The New Jersey Office of the State Comptroller (OSC) has concluded that Union County violated state law by awarding its top officials over $417,000 in extra compensation without proper public approval, prompting calls for increased oversight and transparency.

The investigation focused on stipends and tuition reimbursements granted to Finance Director Bibi Taylor and County Manager Edward Oatman, exceeding their base salaries.

Excessive payments were also made to Public Works Director Joseph Policay, or Joseph Grazian, who was director of the Union County Department of Engineering, Public Works and Facilities Management from 2006 to September 2023.

The OSC determined that under the Optional County Charter Law (OCCL), all forms of compensation for such positions must be established by ordinance, a process requiring public hearings and open votes.

Oatman received $16,500 in tuition reimbursement, while the county finance director received more than $300,000 in extra stipends, and the public works director nearly $100,000, according to the OSC report.

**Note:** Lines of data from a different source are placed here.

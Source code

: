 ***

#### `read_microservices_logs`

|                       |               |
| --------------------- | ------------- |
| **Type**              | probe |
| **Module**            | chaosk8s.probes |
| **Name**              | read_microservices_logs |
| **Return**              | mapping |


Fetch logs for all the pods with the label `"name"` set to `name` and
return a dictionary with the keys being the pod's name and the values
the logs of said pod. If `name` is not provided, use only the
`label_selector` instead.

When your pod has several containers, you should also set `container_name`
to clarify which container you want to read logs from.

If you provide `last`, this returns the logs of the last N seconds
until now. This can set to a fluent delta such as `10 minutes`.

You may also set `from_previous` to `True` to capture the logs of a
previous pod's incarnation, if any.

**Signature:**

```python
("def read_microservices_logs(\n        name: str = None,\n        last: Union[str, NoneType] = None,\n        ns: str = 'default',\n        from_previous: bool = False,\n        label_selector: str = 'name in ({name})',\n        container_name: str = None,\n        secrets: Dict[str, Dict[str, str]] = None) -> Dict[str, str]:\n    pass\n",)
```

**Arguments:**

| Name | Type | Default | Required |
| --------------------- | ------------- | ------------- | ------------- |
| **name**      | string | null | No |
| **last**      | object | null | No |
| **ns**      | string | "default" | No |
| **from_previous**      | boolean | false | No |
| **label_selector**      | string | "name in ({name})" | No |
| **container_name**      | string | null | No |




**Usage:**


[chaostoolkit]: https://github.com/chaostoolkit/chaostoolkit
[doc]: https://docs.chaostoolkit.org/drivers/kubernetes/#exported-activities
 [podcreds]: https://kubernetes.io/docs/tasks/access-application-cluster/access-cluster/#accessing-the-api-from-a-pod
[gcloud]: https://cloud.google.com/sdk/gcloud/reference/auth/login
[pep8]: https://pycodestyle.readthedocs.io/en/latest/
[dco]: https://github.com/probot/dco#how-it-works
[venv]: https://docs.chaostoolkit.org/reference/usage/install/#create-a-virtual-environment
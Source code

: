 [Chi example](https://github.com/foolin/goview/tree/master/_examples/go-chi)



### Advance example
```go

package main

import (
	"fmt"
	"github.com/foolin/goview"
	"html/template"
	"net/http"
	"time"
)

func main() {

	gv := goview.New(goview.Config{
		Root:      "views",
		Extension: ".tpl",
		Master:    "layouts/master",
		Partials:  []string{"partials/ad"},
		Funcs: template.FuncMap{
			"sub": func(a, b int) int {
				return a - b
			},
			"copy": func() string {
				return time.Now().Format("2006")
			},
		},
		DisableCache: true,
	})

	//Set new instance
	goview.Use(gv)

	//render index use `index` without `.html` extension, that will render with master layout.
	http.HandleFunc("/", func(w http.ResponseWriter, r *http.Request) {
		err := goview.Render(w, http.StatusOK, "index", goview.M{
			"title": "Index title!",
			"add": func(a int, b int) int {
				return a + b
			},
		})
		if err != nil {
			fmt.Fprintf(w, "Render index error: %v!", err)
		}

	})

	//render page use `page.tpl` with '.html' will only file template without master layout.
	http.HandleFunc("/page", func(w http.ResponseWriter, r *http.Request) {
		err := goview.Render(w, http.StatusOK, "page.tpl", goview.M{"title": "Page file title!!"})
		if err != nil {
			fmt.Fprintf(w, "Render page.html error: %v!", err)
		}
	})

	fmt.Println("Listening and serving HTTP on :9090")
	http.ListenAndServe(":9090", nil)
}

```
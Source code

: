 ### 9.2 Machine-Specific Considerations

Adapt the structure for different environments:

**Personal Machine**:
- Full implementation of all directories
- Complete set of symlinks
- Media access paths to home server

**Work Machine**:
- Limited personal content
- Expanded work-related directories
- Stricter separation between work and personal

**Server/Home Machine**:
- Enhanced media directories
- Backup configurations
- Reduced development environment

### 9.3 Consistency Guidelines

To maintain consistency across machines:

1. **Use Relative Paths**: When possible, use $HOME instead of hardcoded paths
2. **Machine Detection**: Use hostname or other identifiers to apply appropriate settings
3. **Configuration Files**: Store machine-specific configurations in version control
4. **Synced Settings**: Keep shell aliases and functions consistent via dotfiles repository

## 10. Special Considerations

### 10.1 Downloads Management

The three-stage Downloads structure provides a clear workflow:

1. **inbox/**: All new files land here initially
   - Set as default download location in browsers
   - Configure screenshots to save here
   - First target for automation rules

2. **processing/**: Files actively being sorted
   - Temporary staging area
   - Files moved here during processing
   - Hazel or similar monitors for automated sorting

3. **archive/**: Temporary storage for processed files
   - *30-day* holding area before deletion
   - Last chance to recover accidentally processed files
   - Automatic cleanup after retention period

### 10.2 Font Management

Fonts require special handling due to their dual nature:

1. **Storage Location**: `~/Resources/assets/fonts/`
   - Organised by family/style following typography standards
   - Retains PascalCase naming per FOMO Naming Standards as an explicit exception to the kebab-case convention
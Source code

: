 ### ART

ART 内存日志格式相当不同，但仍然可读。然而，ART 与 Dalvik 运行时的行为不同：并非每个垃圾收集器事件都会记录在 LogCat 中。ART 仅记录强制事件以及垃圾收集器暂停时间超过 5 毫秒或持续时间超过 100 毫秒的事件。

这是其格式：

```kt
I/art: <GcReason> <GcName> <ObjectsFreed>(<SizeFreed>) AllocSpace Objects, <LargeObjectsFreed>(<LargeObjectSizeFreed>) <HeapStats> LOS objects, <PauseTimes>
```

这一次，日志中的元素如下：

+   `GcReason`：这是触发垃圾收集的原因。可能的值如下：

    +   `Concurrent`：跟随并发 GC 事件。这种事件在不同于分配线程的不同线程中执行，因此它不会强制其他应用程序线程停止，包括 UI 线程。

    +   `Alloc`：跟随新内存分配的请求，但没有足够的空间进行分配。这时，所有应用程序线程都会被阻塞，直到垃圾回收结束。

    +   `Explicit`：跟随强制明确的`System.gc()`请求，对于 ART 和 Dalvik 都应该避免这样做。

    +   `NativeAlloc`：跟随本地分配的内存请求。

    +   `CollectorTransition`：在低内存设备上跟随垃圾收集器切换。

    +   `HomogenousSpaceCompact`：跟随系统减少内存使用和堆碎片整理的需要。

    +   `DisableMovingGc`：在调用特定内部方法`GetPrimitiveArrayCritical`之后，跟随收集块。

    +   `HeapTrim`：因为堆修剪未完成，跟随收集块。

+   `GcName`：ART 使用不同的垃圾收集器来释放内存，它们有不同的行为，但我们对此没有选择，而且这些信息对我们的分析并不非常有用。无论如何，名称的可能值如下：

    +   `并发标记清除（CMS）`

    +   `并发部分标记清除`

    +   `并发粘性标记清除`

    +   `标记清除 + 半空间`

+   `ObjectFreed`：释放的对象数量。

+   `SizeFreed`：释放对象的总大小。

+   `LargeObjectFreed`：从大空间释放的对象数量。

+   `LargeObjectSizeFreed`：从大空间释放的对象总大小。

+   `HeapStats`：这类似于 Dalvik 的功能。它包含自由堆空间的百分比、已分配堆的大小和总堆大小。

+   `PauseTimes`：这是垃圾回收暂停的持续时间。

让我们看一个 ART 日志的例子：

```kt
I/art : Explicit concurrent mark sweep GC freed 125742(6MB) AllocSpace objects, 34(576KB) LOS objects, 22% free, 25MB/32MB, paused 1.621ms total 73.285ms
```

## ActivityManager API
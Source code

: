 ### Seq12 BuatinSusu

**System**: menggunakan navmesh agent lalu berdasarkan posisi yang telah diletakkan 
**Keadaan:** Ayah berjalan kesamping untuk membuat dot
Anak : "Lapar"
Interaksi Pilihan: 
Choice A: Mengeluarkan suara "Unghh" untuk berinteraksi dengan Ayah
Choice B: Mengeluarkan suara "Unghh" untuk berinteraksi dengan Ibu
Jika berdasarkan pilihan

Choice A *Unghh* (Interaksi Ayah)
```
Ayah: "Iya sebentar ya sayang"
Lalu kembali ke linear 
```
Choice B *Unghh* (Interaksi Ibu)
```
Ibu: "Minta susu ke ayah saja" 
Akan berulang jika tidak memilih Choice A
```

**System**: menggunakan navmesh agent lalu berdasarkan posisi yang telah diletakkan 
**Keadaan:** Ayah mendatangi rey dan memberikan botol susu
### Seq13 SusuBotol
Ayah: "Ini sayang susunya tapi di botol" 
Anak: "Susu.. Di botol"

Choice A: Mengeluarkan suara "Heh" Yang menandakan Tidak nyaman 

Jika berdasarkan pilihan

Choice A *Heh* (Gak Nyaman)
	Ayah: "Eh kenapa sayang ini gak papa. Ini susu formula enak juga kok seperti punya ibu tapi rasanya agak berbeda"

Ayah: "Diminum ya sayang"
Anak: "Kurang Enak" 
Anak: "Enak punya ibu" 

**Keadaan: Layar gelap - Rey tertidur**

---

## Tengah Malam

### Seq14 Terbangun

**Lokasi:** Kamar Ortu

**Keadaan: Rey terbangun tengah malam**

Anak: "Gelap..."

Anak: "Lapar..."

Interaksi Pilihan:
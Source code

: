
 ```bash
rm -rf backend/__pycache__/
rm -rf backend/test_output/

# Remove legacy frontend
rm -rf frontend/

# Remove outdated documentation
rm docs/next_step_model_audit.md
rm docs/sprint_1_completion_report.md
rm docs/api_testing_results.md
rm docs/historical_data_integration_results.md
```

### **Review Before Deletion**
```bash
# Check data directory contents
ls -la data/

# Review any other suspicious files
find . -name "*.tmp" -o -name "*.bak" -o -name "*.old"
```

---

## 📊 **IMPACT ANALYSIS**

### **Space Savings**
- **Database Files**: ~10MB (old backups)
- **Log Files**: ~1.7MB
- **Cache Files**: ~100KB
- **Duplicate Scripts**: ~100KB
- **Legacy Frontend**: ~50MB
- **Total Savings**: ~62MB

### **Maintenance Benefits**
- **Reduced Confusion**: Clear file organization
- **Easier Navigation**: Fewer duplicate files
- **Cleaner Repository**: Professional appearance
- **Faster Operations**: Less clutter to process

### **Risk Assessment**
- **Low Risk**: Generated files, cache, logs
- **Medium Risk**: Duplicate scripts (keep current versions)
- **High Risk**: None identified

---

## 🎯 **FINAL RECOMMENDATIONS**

“Union County disregarded the clear language of the OCCL and bypassed the crucial safeguard of public scrutiny,” declared the OSC in its official findings. “These actions undermine transparency and accountability in government, and we are directing the county to take immediate corrective action.”

The Director of Public Works received nearly $98,000 in stipends for assisting a municipality, while the Director of Finance earned over $303,000 in stipends and tuition reimbursements for additional work at the Union County Improvement Authority and pursuing a doctorate. Both positions bypassed the ordinance approval process. The County Manager also received $16,500 in unapproved tuition reimbursements.

Oatman earns a salary of $185,976, while Taylor had a salary of $159,756, Policay, $128,508 and Graziano, $156,216.

Union County argued that the OCCL only requires base salaries to be set by ordinance, claiming that stipends and reimbursements fall outside its scope. They further contended that ordinance approvals for stipends would overburden the pension system. However, the OSC dismissed these arguments, citing the OCCL’s plain language and emphasizing that it applies to all forms of compensation for the designated positions.

“The law is clear,” stated the OSC. “All compensation, regardless of its form, must be subject to public oversight and approval through the ordinance process. This case underscores the importance of upholding transparency and ensuring that public funds are spent responsibly.”

The OSC has directed Union County to develop a corrective action plan addressing the violations and outlining how they will comply with the law moving forward. The plan is expected to be submitted within 30 days.

This case raises broader concerns about transparency and accountability in county government across New Jersey. Critics of Union County’s actions argue that the incident highlights the potential for abuse in the absence of proper public oversight.

Meanwhile, advocates for open government are calling for increased scrutiny of compensation packages for public officials at all levels.

Garwood resident Bruce Paterson previously raised questions about government contracts awarded to a law firm where Lester E. Taylor III, the husband of the finance director, is a partner.

A story in Politico alleged that the finance director’s Democratic primary campaign for Assembly collected donations from top members of an architectural firm that received a no-bid contract to design a $100 million complex in Elizabeth.

The OSC’s findings are expected to have significant ramifications for Union County and may serve as a precedent for similar cases in the future. As the county moves forward with its corrective action plan, the focus will remain on ensuring that public officials’ compensation is transparent, accountable, and adheres to the letter of the law.